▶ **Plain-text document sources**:
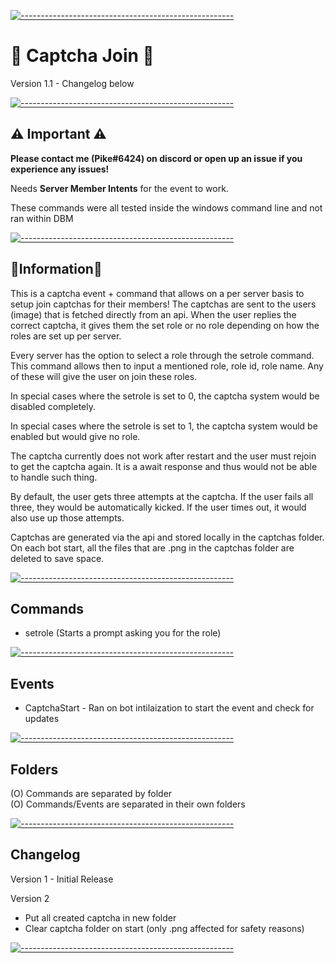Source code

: [![-----------------------------------------------------](https://raw.githubusercontent.com/andreasbm/readme/master/assets/lines/aqua.png)](#Important)
  
# 📇 Captcha Join 📇
Version 1.1 - Changelog below  
  
[![-----------------------------------------------------](https://raw.githubusercontent.com/andreasbm/readme/master/assets/lines/aqua.png)](#Important)
## ⚠️ Important ⚠️
**Please contact me (Pike#6424) on discord or open up an issue if you experience any issues!**
  
Needs **Server Member Intents** for the event to work.
  
These commands were all tested inside the windows command line and not ran within DBM  
  
[![-----------------------------------------------------](https://raw.githubusercontent.com/andreasbm/readme/master/assets/lines/aqua.png)](#Important)
  
## 📝Information📝
This is a captcha event + command that allows on a per server basis to setup join captchas for their members! The captchas are sent to the users (image) that is fetched directly from an api. When the user replies the correct captcha, it gives them the set role or no role depending on how the roles are set up per server.
  
  Every server has the option to select a role through the setrole command. This command allows then to input a mentioned role, role id, role name. Any of these will give the user on join these roles. 
   
In special cases where the setrole is set to 0, the captcha system would be disabled completely.

In special cases where the setrole is set to 1, the captcha system would be enabled but would give no role.

The captcha currently does not work after restart and the user must rejoin to get the captcha again. It is a await response and thus would not be able to handle such thing.

By default, the user gets three attempts at the captcha. If the user fails all three, they would be automatically kicked. If the user times out, it would also use up those attempts. 

Captchas are generated via the api and stored locally in the captchas folder. On each bot start, all the files that are .png in the captchas folder are deleted to save space.
  
[![-----------------------------------------------------](https://raw.githubusercontent.com/andreasbm/readme/master/assets/lines/aqua.png)](#Important)
  
## Commands
- setrole (Starts a prompt asking you for the role)  
  
[![-----------------------------------------------------](https://raw.githubusercontent.com/andreasbm/readme/master/assets/lines/aqua.png)](#Important)
  
## Events
- CaptchaStart - Ran on bot intilaization to start the event and check for updates  
  
[![-----------------------------------------------------](https://raw.githubusercontent.com/andreasbm/readme/master/assets/lines/aqua.png)](#Important)
  
## Folders
(O) Commands are separated by folder  
(O) Commands/Events are separated in their own folders
  
[![-----------------------------------------------------](https://raw.githubusercontent.com/andreasbm/readme/master/assets/lines/aqua.png)](#Important)
  
## Changelog
Version 1 - Initial Release  
  
Version 2  
- Put all created captcha in new folder  
- Clear captcha folder on start (only .png affected for safety reasons)  
  
[![-----------------------------------------------------](https://raw.githubusercontent.com/andreasbm/readme/master/assets/lines/aqua.png)](#Important)
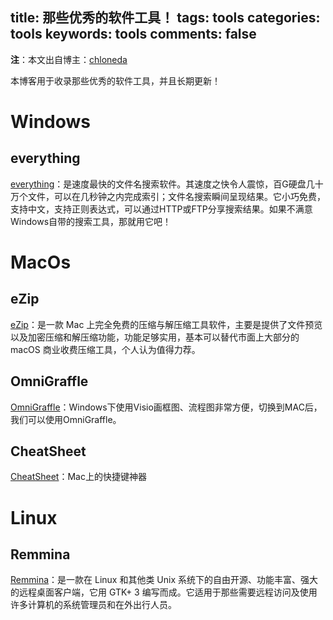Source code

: title: 那些优秀的软件工具！
tags: tools
categories: tools
keywords: tools
comments: false
---
**注**：本文出自博主：[chloneda](https://chloneda.github.io/)

本博客用于收录那些优秀的软件工具，并且长期更新！

# Windows

## everything
[everything](https://everything.en.softonic.com/)：是速度最快的文件名搜索软件。其速度之快令人震惊，百G硬盘几十万个文件，可以在几秒钟之内完成索引；文件名搜索瞬间呈现结果。它小巧免费，支持中文，支持正则表达式，可以通过HTTP或FTP分享搜索结果。如果不满意Windows自带的搜索工具，那就用它吧！



# MacOs

## eZip
[eZip](https://ezip.awehunt.com/)：是一款 Mac 上完全免费的压缩与解压缩工具软件，主要是提供了文件预览以及加密压缩和解压缩功能，功能足够实用，基本可以替代市面上大部分的 macOS 商业收费压缩工具，个人认为值得力荐。

## OmniGraffle
[OmniGraffle](https://www.omnigroup.com/omnigraffle)：Windows下使用Visio画框图、流程图非常方便，切换到MAC后，我们可以使用OmniGraffle。

## CheatSheet
[CheatSheet](https://cheatsheet-mac.en.softonic.com/mac)：Mac上的快捷键神器



# Linux

## Remmina 
[Remmina](https://remmina.org/)：是一款在 Linux 和其他类 Unix 系统下的自由开源、功能丰富、强大的远程桌面客户端，它用 GTK+ 3 编写而成。它适用于那些需要远程访问及使用许多计算机的系统管理员和在外出行人员。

▶ **EXERCISE**:
All of the data should come back exactly as written, but without pictures.

▶ **SOLUTION TO THIS EXERCISE**:
Source code

: [![-----------------------------------------------------](https://raw.githubusercontent.com/andreasbm/readme/master/assets/lines/aqua.png)](#Important)
  
# 📇 Captcha Join 📇
Version 1.1 - Changelog below  
  
[![-----------------------------------------------------](https://raw.githubusercontent.com/andreasbm/readme/master/assets/lines/aqua.png)](#Important)
## ⚠️ Important ⚠️
**Please contact me (Pike#6424) on discord or open up an issue if you experience any issues!**
  
Needs **Server Member Intents** for the event to work.
  
These commands were all tested inside the windows command line and not ran within DBM  
  
[![-----------------------------------------------------](https://raw.githubusercontent.com/andreasbm/readme/master/assets/lines/aqua.png)](#Important)
  
## 📝Information📝
This is a captcha event + command that allows on a per server basis to setup join captchas for their members! The captchas are sent to the users (image) that is fetched directly from an api. When the user replies the correct captcha, it gives them the set role or no role depending on how the roles are set up per server.
  
  Every server has the option to select a role through the setrole command. This command allows then to input a mentioned role, role id, role name. Any of these will give the user on join these roles. 
   
In special cases where the setrole is set to 0, the captcha system would be disabled completely.

In special cases where the setrole is set to 1, the captcha system would be enabled but would give no role.

The captcha currently does not work after restart and the user must rejoin to get the captcha again. It is a await response and thus would not be able to handle such thing.

By default, the user gets three attempts at the captcha. If the user fails all three, they would be automatically kicked. If the user times out, it would also use up those attempts. 

Captchas are generated via the api and stored locally in the captchas folder. On each bot start, all the files that are .png in the captchas folder are deleted to save space.
  
[![-----------------------------------------------------](https://raw.githubusercontent.com/andreasbm/readme/master/assets/lines/aqua.png)](#Important)
  
## Commands
- setrole (Starts a prompt asking you for the role)  
  
[![-----------------------------------------------------](https://raw.githubusercontent.com/andreasbm/readme/master/assets/lines/aqua.png)](#Important)
  
## Events
- CaptchaStart - Ran on bot intilaization to start the event and check for updates  
  
[![-----------------------------------------------------](https://raw.githubusercontent.com/andreasbm/readme/master/assets/lines/aqua.png)](#Important)
  
## Folders
(O) Commands are separated by folder  
(O) Commands/Events are separated in their own folders
  
[![-----------------------------------------------------](https://raw.githubusercontent.com/andreasbm/readme/master/assets/lines/aqua.png)](#Important)
  
## Changelog
Version 1 - Initial Release  
  
Version 2  
- Put all created captcha in new folder  
- Clear captcha folder on start (only .png affected for safety reasons)  
  
[![-----------------------------------------------------](https://raw.githubusercontent.com/andreasbm/readme/master/assets/lines/aqua.png)](#Important)
Source code

: title: 那些优秀的软件工具！
tags: tools
categories: tools
keywords: tools
comments: false
---
**注**：本文出自博主：[chloneda](https://chloneda.github.io/)

本博客用于收录那些优秀的软件工具，并且长期更新！

# Windows

## everything
[everything](https://everything.en.softonic.com/)：是速度最快的文件名搜索软件。其速度之快令人震惊，百G硬盘几十万个文件，可以在几秒钟之内完成索引；文件名搜索瞬间呈现结果。它小巧免费，支持中文，支持正则表达式，可以通过HTTP或FTP分享搜索结果。如果不满意Windows自带的搜索工具，那就用它吧！



# MacOs

## eZip
[eZip](https://ezip.awehunt.com/)：是一款 Mac 上完全免费的压缩与解压缩工具软件，主要是提供了文件预览以及加密压缩和解压缩功能，功能足够实用，基本可以替代市面上大部分的 macOS 商业收费压缩工具，个人认为值得力荐。

## OmniGraffle
[OmniGraffle](https://www.omnigroup.com/omnigraffle)：Windows下使用Visio画框图、流程图非常方便，切换到MAC后，我们可以使用OmniGraffle。

## CheatSheet
[CheatSheet](https://cheatsheet-mac.en.softonic.com/mac)：Mac上的快捷键神器



# Linux

## Remmina 
[Remmina](https://remmina.org/)：是一款在 Linux 和其他类 Unix 系统下的自由开源、功能丰富、强大的远程桌面客户端，它用 GTK+ 3 编写而成。它适用于那些需要远程访问及使用许多计算机的系统管理员和在外出行人员。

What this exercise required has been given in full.